Plain-text document sources:
----------

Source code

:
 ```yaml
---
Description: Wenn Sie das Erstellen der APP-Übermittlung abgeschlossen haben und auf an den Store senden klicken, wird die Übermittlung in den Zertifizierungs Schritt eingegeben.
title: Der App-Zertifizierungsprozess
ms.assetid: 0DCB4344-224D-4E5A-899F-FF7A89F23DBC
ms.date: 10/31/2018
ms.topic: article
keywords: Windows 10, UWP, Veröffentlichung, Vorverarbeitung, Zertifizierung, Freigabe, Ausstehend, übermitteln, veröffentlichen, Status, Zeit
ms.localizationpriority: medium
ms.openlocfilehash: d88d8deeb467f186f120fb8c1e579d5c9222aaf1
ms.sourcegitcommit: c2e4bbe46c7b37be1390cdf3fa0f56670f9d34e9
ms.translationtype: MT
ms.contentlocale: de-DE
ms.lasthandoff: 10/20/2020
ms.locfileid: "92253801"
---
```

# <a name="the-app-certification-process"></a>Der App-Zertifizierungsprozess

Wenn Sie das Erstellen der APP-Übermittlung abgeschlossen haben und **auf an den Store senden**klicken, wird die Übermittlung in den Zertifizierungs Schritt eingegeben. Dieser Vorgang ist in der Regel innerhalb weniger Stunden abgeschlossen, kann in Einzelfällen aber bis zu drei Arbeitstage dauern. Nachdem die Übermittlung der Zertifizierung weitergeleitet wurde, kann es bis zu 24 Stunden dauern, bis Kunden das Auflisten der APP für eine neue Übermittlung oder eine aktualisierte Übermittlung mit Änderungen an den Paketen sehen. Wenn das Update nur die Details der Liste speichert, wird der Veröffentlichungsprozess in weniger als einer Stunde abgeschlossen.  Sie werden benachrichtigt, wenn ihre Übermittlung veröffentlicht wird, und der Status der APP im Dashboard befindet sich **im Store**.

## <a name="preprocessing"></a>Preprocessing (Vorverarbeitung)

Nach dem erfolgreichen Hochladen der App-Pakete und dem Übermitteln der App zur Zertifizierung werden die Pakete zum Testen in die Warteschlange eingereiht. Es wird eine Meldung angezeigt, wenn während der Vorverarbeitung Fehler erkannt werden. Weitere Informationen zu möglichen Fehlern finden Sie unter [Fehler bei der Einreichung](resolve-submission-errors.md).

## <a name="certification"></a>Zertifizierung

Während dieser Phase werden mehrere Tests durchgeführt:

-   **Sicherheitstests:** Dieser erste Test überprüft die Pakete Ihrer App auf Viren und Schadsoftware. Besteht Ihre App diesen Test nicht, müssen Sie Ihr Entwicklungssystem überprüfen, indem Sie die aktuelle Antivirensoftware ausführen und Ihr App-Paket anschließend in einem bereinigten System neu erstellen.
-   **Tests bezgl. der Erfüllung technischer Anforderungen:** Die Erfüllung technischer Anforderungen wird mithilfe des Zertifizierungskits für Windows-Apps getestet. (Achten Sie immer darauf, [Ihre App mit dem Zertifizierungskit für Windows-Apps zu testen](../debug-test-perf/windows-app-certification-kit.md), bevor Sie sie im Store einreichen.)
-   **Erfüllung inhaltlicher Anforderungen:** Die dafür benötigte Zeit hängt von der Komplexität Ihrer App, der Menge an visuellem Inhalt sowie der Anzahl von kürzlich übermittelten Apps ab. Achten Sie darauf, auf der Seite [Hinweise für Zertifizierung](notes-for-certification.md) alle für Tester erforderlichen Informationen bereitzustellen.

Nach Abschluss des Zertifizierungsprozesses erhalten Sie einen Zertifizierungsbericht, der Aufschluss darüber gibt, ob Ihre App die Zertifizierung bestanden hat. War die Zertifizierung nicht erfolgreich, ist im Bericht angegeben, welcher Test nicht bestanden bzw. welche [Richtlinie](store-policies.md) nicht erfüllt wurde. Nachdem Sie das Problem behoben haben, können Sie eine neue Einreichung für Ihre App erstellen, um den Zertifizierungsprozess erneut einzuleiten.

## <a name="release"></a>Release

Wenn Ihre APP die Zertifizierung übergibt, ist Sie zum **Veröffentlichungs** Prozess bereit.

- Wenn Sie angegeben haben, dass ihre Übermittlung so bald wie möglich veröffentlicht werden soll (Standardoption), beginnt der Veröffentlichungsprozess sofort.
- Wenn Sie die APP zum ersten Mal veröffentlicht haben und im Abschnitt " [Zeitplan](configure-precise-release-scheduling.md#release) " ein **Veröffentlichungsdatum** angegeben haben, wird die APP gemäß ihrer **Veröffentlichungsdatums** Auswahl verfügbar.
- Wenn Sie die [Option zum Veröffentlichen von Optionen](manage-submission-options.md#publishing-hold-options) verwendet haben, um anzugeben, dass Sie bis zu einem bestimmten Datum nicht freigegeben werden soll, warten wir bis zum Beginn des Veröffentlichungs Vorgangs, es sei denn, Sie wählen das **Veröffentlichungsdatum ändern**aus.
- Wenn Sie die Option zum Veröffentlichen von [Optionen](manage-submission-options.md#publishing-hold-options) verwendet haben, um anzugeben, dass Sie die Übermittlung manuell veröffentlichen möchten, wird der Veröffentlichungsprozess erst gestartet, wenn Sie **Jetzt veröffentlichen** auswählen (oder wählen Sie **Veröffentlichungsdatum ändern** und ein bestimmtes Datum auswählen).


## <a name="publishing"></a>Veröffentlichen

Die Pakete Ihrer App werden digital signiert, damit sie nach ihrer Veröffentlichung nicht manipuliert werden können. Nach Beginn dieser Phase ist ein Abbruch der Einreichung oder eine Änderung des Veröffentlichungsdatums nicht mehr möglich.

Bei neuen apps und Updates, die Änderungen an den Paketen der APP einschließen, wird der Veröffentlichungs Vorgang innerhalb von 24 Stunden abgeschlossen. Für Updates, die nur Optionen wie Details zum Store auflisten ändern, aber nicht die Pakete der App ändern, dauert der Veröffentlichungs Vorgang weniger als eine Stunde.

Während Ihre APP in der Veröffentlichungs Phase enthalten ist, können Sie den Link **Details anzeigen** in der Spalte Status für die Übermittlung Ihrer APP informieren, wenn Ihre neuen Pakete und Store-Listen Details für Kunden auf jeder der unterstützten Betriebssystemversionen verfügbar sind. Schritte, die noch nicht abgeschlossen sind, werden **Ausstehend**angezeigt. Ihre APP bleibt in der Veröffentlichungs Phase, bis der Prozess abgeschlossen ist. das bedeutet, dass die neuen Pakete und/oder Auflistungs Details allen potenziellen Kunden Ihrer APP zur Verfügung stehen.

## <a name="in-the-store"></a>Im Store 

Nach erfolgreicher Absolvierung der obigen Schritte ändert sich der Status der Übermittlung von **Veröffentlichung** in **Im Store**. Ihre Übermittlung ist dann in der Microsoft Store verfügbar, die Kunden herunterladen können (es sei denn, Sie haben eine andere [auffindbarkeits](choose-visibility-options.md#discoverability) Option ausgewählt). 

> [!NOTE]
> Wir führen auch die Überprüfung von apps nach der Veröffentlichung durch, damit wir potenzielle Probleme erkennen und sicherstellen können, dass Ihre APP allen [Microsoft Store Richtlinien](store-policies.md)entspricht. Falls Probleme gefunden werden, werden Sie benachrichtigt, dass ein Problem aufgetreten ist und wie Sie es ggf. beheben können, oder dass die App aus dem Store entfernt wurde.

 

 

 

----------

▶ _Task brief_: Look through the data above for the word "name". Report each line where it occurs.

▶ _Output_:
# <a name="the-app-certification-process"></a>Der App-Zertifizierungsprozess
## <a name="preprocessing"></a>Preprocessing (Vorverarbeitung)
## <a name="certification"></a>Zertifizierung
## <a name="release"></a>Release
## <a name="publishing"></a>Veröffentlichen
## <a name="in-the-store"></a>Im Store 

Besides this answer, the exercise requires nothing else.